» Brief: Find the lines below holding the word "RandomParameterSampling" and copy each of them.
=== Supplied records ===
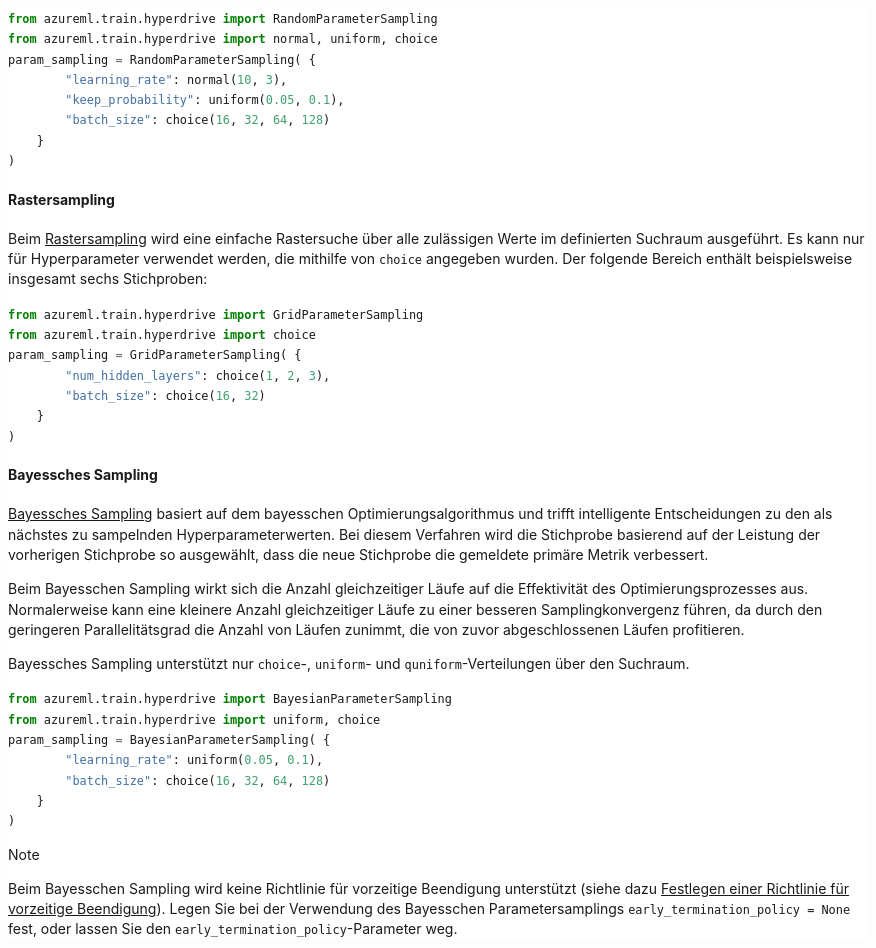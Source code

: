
 ```Python
from azureml.train.hyperdrive import RandomParameterSampling
from azureml.train.hyperdrive import normal, uniform, choice
param_sampling = RandomParameterSampling( {
        "learning_rate": normal(10, 3),
        "keep_probability": uniform(0.05, 0.1),
        "batch_size": choice(16, 32, 64, 128)
    }
)
```

#### <a name="grid-sampling"></a>Rastersampling

Beim [Rastersampling](https://docs.microsoft.com/python/api/azureml-train-core/azureml.train.hyperdrive.gridparametersampling?view=azure-ml-py&preserve-view=true) wird eine einfache Rastersuche über alle zulässigen Werte im definierten Suchraum ausgeführt. Es kann nur für Hyperparameter verwendet werden, die mithilfe von `choice` angegeben wurden. Der folgende Bereich enthält beispielsweise insgesamt sechs Stichproben:

```Python
from azureml.train.hyperdrive import GridParameterSampling
from azureml.train.hyperdrive import choice
param_sampling = GridParameterSampling( {
        "num_hidden_layers": choice(1, 2, 3),
        "batch_size": choice(16, 32)
    }
)
```

#### <a name="bayesian-sampling"></a>Bayessches Sampling

[Bayessches Sampling](https://docs.microsoft.com/python/api/azureml-train-core/azureml.train.hyperdrive.bayesianparametersampling?view=azure-ml-py&preserve-view=true) basiert auf dem bayesschen Optimierungsalgorithmus und trifft intelligente Entscheidungen zu den als nächstes zu sampelnden Hyperparameterwerten. Bei diesem Verfahren wird die Stichprobe basierend auf der Leistung der vorherigen Stichprobe so ausgewählt, dass die neue Stichprobe die gemeldete primäre Metrik verbessert.

Beim Bayesschen Sampling wirkt sich die Anzahl gleichzeitiger Läufe auf die Effektivität des Optimierungsprozesses aus. Normalerweise kann eine kleinere Anzahl gleichzeitiger Läufe zu einer besseren Samplingkonvergenz führen, da durch den geringeren Parallelitätsgrad die Anzahl von Läufen zunimmt, die von zuvor abgeschlossenen Läufen profitieren.

Bayessches Sampling unterstützt nur `choice`-, `uniform`- und `quniform`-Verteilungen über den Suchraum.

```Python
from azureml.train.hyperdrive import BayesianParameterSampling
from azureml.train.hyperdrive import uniform, choice
param_sampling = BayesianParameterSampling( {
        "learning_rate": uniform(0.05, 0.1),
        "batch_size": choice(16, 32, 64, 128)
    }
)
```

> [!NOTE]
> Beim Bayesschen Sampling wird keine Richtlinie für vorzeitige Beendigung unterstützt (siehe dazu [Festlegen einer Richtlinie für vorzeitige Beendigung](#early-termination)). Legen Sie bei der Verwendung des Bayesschen Parametersamplings `early_termination_policy = None` fest, oder lassen Sie den `early_termination_policy`-Parameter weg.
===
» Response to this task:
from azureml.train.hyperdrive import RandomParameterSampling
param_sampling = RandomParameterSampling( {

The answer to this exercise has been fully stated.